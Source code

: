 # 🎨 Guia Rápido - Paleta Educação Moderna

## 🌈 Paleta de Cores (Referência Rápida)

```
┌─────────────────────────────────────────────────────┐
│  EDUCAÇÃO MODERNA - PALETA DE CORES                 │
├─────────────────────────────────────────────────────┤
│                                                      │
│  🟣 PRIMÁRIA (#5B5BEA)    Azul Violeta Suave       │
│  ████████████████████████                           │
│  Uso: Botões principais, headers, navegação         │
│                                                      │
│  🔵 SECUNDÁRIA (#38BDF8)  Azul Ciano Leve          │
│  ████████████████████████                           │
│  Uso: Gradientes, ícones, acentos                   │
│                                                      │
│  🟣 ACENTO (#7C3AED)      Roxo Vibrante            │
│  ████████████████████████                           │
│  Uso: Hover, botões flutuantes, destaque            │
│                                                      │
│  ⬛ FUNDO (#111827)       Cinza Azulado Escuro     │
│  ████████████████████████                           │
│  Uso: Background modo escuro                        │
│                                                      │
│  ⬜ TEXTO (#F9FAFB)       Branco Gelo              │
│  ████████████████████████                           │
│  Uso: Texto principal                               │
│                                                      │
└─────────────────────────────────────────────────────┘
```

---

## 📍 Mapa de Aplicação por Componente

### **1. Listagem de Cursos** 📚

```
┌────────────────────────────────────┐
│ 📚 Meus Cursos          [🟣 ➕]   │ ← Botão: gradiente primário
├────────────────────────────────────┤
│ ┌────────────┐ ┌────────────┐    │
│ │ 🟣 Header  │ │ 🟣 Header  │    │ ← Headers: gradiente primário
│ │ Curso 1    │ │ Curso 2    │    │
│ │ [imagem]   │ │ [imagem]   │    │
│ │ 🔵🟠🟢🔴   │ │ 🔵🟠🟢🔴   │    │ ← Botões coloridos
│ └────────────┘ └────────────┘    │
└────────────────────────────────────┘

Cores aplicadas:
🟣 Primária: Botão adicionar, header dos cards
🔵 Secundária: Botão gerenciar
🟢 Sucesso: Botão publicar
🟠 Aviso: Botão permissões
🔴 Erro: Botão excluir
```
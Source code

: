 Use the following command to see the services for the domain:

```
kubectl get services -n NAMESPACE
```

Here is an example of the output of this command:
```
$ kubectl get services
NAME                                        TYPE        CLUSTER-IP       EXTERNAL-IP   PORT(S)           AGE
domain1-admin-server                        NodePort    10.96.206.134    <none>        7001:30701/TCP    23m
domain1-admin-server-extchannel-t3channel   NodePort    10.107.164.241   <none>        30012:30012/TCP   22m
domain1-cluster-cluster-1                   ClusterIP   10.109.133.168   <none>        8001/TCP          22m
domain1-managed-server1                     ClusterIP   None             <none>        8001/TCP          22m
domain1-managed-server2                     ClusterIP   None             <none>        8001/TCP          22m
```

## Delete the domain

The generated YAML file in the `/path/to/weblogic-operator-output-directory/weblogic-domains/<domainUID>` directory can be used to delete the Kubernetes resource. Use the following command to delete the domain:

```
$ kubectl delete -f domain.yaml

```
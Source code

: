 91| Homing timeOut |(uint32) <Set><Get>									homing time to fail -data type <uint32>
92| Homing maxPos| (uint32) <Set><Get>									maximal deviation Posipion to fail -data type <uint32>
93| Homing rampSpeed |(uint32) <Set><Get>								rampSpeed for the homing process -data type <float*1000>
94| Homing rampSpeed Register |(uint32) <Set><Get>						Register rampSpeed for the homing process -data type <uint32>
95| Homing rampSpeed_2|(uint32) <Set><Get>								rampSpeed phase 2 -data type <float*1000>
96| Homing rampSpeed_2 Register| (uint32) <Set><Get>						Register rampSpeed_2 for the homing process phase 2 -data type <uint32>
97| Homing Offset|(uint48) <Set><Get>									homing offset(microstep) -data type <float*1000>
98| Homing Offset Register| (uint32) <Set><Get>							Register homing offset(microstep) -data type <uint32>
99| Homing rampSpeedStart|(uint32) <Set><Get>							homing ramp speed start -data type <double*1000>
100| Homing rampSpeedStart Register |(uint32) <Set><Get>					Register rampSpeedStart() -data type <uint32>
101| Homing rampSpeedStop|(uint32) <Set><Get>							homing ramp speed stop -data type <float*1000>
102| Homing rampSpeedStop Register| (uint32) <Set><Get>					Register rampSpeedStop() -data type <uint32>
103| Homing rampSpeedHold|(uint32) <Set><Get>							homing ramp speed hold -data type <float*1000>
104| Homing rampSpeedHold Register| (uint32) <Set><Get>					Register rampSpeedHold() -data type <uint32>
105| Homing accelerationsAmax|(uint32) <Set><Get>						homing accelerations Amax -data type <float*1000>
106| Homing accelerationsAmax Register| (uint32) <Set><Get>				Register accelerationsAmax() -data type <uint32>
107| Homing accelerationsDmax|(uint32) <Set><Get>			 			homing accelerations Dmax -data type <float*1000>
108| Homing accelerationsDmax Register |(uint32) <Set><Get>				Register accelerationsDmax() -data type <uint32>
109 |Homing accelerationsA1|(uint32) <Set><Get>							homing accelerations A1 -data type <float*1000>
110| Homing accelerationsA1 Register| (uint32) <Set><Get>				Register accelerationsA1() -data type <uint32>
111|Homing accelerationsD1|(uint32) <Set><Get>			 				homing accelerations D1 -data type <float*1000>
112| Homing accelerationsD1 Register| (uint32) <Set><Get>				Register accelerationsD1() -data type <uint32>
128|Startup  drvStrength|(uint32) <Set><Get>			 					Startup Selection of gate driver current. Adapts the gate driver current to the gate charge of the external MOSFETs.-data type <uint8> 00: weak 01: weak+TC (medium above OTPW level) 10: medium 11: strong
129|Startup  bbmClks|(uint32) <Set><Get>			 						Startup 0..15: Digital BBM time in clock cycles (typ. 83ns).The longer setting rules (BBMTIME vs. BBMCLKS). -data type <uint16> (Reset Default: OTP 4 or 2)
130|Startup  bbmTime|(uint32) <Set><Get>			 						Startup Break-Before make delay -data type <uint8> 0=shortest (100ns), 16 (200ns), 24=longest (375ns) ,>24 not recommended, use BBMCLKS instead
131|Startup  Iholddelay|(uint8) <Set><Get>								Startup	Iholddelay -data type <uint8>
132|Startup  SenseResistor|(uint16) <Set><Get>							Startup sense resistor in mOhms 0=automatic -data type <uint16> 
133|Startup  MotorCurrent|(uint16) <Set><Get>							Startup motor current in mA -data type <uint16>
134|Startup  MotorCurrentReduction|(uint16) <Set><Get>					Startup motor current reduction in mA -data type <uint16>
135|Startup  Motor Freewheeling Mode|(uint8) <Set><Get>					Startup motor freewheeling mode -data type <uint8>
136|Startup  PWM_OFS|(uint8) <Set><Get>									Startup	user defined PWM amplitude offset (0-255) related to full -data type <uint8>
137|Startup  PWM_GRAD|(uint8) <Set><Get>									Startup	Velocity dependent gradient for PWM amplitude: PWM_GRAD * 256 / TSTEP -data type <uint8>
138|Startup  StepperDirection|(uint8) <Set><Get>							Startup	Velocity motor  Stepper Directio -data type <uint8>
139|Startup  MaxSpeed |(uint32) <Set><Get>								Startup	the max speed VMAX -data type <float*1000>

+ + + + + + +

** Required work **
An exact reproduction of all the entries above is the expected answer.

** Solution **
Source code

: # 🎨 Guia Rápido - Paleta Educação Moderna

## 🌈 Paleta de Cores (Referência Rápida)

```
┌─────────────────────────────────────────────────────┐
│  EDUCAÇÃO MODERNA - PALETA DE CORES                 │
├─────────────────────────────────────────────────────┤
│                                                      │
│  🟣 PRIMÁRIA (#5B5BEA)    Azul Violeta Suave       │
│  ████████████████████████                           │
│  Uso: Botões principais, headers, navegação         │
│                                                      │
│  🔵 SECUNDÁRIA (#38BDF8)  Azul Ciano Leve          │
│  ████████████████████████                           │
│  Uso: Gradientes, ícones, acentos                   │
│                                                      │
│  🟣 ACENTO (#7C3AED)      Roxo Vibrante            │
│  ████████████████████████                           │
│  Uso: Hover, botões flutuantes, destaque            │
│                                                      │
│  ⬛ FUNDO (#111827)       Cinza Azulado Escuro     │
│  ████████████████████████                           │
│  Uso: Background modo escuro                        │
│                                                      │
│  ⬜ TEXTO (#F9FAFB)       Branco Gelo              │
│  ████████████████████████                           │
│  Uso: Texto principal                               │
│                                                      │
└─────────────────────────────────────────────────────┘
```

---

## 📍 Mapa de Aplicação por Componente

### **1. Listagem de Cursos** 📚

```
┌────────────────────────────────────┐
│ 📚 Meus Cursos          [🟣 ➕]   │ ← Botão: gradiente primário
├────────────────────────────────────┤
│ ┌────────────┐ ┌────────────┐    │
│ │ 🟣 Header  │ │ 🟣 Header  │    │ ← Headers: gradiente primário
│ │ Curso 1    │ │ Curso 2    │    │
│ │ [imagem]   │ │ [imagem]   │    │
│ │ 🔵🟠🟢🔴   │ │ 🔵🟠🟢🔴   │    │ ← Botões coloridos
│ └────────────┘ └────────────┘    │
└────────────────────────────────────┘

Cores aplicadas:
🟣 Primária: Botão adicionar, header dos cards
🔵 Secundária: Botão gerenciar
🟢 Sucesso: Botão publicar
🟠 Aviso: Botão permissões
🔴 Erro: Botão excluir
```
Source code

: Use the following command to see the services for the domain:

```
kubectl get services -n NAMESPACE
```

Here is an example of the output of this command:
```
$ kubectl get services
NAME                                        TYPE        CLUSTER-IP       EXTERNAL-IP   PORT(S)           AGE
domain1-admin-server                        NodePort    10.96.206.134    <none>        7001:30701/TCP    23m
domain1-admin-server-extchannel-t3channel   NodePort    10.107.164.241   <none>        30012:30012/TCP   22m
domain1-cluster-cluster-1                   ClusterIP   10.109.133.168   <none>        8001/TCP          22m
domain1-managed-server1                     ClusterIP   None             <none>        8001/TCP          22m
domain1-managed-server2                     ClusterIP   None             <none>        8001/TCP          22m
```

## Delete the domain

The generated YAML file in the `/path/to/weblogic-operator-output-directory/weblogic-domains/<domainUID>` directory can be used to delete the Kubernetes resource. Use the following command to delete the domain:

```
$ kubectl delete -f domain.yaml

```
Source code

: 91| Homing timeOut |(uint32) <Set><Get>									homing time to fail -data type <uint32>
92| Homing maxPos| (uint32) <Set><Get>									maximal deviation Posipion to fail -data type <uint32>
93| Homing rampSpeed |(uint32) <Set><Get>								rampSpeed for the homing process -data type <float*1000>
94| Homing rampSpeed Register |(uint32) <Set><Get>						Register rampSpeed for the homing process -data type <uint32>
95| Homing rampSpeed_2|(uint32) <Set><Get>								rampSpeed phase 2 -data type <float*1000>
96| Homing rampSpeed_2 Register| (uint32) <Set><Get>						Register rampSpeed_2 for the homing process phase 2 -data type <uint32>
97| Homing Offset|(uint48) <Set><Get>									homing offset(microstep) -data type <float*1000>
98| Homing Offset Register| (uint32) <Set><Get>							Register homing offset(microstep) -data type <uint32>
99| Homing rampSpeedStart|(uint32) <Set><Get>							homing ramp speed start -data type <double*1000>
100| Homing rampSpeedStart Register |(uint32) <Set><Get>					Register rampSpeedStart() -data type <uint32>
101| Homing rampSpeedStop|(uint32) <Set><Get>							homing ramp speed stop -data type <float*1000>
102| Homing rampSpeedStop Register| (uint32) <Set><Get>					Register rampSpeedStop() -data type <uint32>
103| Homing rampSpeedHold|(uint32) <Set><Get>							homing ramp speed hold -data type <float*1000>
104| Homing rampSpeedHold Register| (uint32) <Set><Get>					Register rampSpeedHold() -data type <uint32>
105| Homing accelerationsAmax|(uint32) <Set><Get>						homing accelerations Amax -data type <float*1000>
106| Homing accelerationsAmax Register| (uint32) <Set><Get>				Register accelerationsAmax() -data type <uint32>
107| Homing accelerationsDmax|(uint32) <Set><Get>			 			homing accelerations Dmax -data type <float*1000>
108| Homing accelerationsDmax Register |(uint32) <Set><Get>				Register accelerationsDmax() -data type <uint32>
109 |Homing accelerationsA1|(uint32) <Set><Get>							homing accelerations A1 -data type <float*1000>
110| Homing accelerationsA1 Register| (uint32) <Set><Get>				Register accelerationsA1() -data type <uint32>
111|Homing accelerationsD1|(uint32) <Set><Get>			 				homing accelerations D1 -data type <float*1000>
112| Homing accelerationsD1 Register| (uint32) <Set><Get>				Register accelerationsD1() -data type <uint32>
128|Startup  drvStrength|(uint32) <Set><Get>			 					Startup Selection of gate driver current. Adapts the gate driver current to the gate charge of the external MOSFETs.-data type <uint8> 00: weak 01: weak+TC (medium above OTPW level) 10: medium 11: strong
129|Startup  bbmClks|(uint32) <Set><Get>			 						Startup 0..15: Digital BBM time in clock cycles (typ. 83ns).The longer setting rules (BBMTIME vs. BBMCLKS). -data type <uint16> (Reset Default: OTP 4 or 2)
130|Startup  bbmTime|(uint32) <Set><Get>			 						Startup Break-Before make delay -data type <uint8> 0=shortest (100ns), 16 (200ns), 24=longest (375ns) ,>24 not recommended, use BBMCLKS instead
131|Startup  Iholddelay|(uint8) <Set><Get>								Startup	Iholddelay -data type <uint8>
132|Startup  SenseResistor|(uint16) <Set><Get>							Startup sense resistor in mOhms 0=automatic -data type <uint16> 
133|Startup  MotorCurrent|(uint16) <Set><Get>							Startup motor current in mA -data type <uint16>
134|Startup  MotorCurrentReduction|(uint16) <Set><Get>					Startup motor current reduction in mA -data type <uint16>
135|Startup  Motor Freewheeling Mode|(uint8) <Set><Get>					Startup motor freewheeling mode -data type <uint8>
136|Startup  PWM_OFS|(uint8) <Set><Get>									Startup	user defined PWM amplitude offset (0-255) related to full -data type <uint8>
137|Startup  PWM_GRAD|(uint8) <Set><Get>									Startup	Velocity dependent gradient for PWM amplitude: PWM_GRAD * 256 / TSTEP -data type <uint8>
138|Startup  StepperDirection|(uint8) <Set><Get>							Startup	Velocity motor  Stepper Directio -data type <uint8>
139|Startup  MaxSpeed |(uint32) <Set><Get>								Startup	the max speed VMAX -data type <float*1000>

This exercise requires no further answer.